Using Story Elements to Brainstorm Emotional Complexity

Let's take a look at a few of the many possible story elements, and see how they can be used to brainstorm emotionally complex and engaging game experiences. Then we'll ask, "What can be done to make these story elements more emotionally complex?" I call this process Complexification.

To demonstrate this technique, I chose a strange assortment of story elements, picking some that occur in many stories (like "danger") and some that would appear in a much smaller selection (like "racing"). The example story elements are:

  • An enemy

  • Danger

  • Racing

  • A mystery

  • Tension

  • Spying

  • Good guys/bad guys

Let's see how emotional complexity can be injected into these elements.

An Enemy

What if it's an espionage game, and the top enemy spy you've got to kill was a close friend of yours earlier in the game?

graphics/37inf01.gif

The illustration provides another example: Our hero fights another version of himself, who has returned from the future. His future self says his younger self has to die, for the good of humanity.

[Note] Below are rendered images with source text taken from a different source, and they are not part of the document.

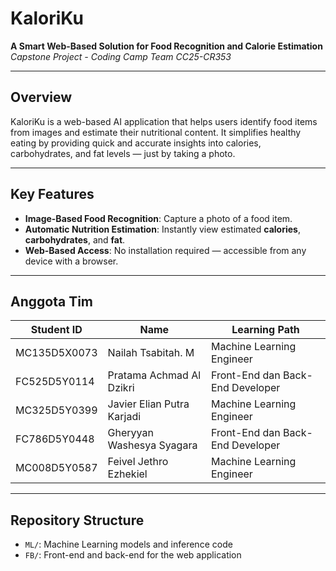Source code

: # **KaloriKu**

**A Smart Web-Based Solution for Food Recognition and Calorie Estimation**  
*Capstone Project - Coding Camp Team CC25-CR353*

---
## **Overview**

KaloriKu is a web-based AI application that helps users identify food items from images and estimate their nutritional content. It simplifies healthy eating by providing quick and accurate insights into calories, carbohydrates, and fat levels — just by taking a photo.

---

## Key Features

- **Image-Based Food Recognition**: Capture a photo of a food item.
- **Automatic Nutrition Estimation**: Instantly view estimated **calories**, **carbohydrates**, and **fat**.
- **Web-Based Access**: No installation required — accessible from any device with a browser.

---

## **Anggota Tim**
| **Student ID**   | **Name**                    | **Learning Path**                |
|------------------|-----------------------------|----------------------------------|
| MC135D5X0073     | Nailah Tsabitah. M          | Machine Learning Engineer        |
| FC525D5Y0114     | Pratama Achmad Al Dzikri    | Front-End dan Back-End Developer |
| MC325D5Y0399     | Javier Elian Putra Karjadi  | Machine Learning Engineer        |
| FC786D5Y0448     | Gheryyan Washesya Syagara   | Front-End dan Back-End Developer |
| MC008D5Y0587     | Feivel Jethro Ezhekiel      | Machine Learning Engineer        |

---

## Repository Structure
- `ML/`: Machine Learning models and inference code
- `FB/`: Front-end and back-end for the web application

If you're playing the younger character in the game, this would be a very emotionally complex moment, especially if you believe that your future self is both sane, and sincere, and possibly accurate.

Danger

You're a soldier in World War II, and your commander is your uncle a man who has already saved your life on two occasions. You volunteer for a dangerous mission, but he doesn't want you to go. You go anyway, but upset him in the process. You've hurt someone you care about, in order to do the right thing.

Racing

In a street racing game, what if the guy who fixes up your car your mechanic and ad hoc pit boss is the best in the business, but he has a disgusting personality, at least some of the time. He's only helping you build and maintain your car because you both share an enemy the other great street racer in the city. So you feel different layers of feelings toward him (Admiration and Loathing), either at different times, or perhaps even or simultaneously. (This topic was discussed in Chapter 2.13, "Player Toward NPC Relationship Deepening Techniques.")

Here's another example: You race a crazy street course a number of times, splitting whenever the cops show up. The game itself tracks your score. You have two friends who help keep your car in top shape with all the latest upgrades.

Your two friends are kidnapped by your rival. The kidnapper will kill them all if you don't beat your own best score by 10 percent.

In effect, you're now competing against yourself, and the lives of your crew hang on the outcome. This is an Emotionally Complex Situation (see Chapter 2.15).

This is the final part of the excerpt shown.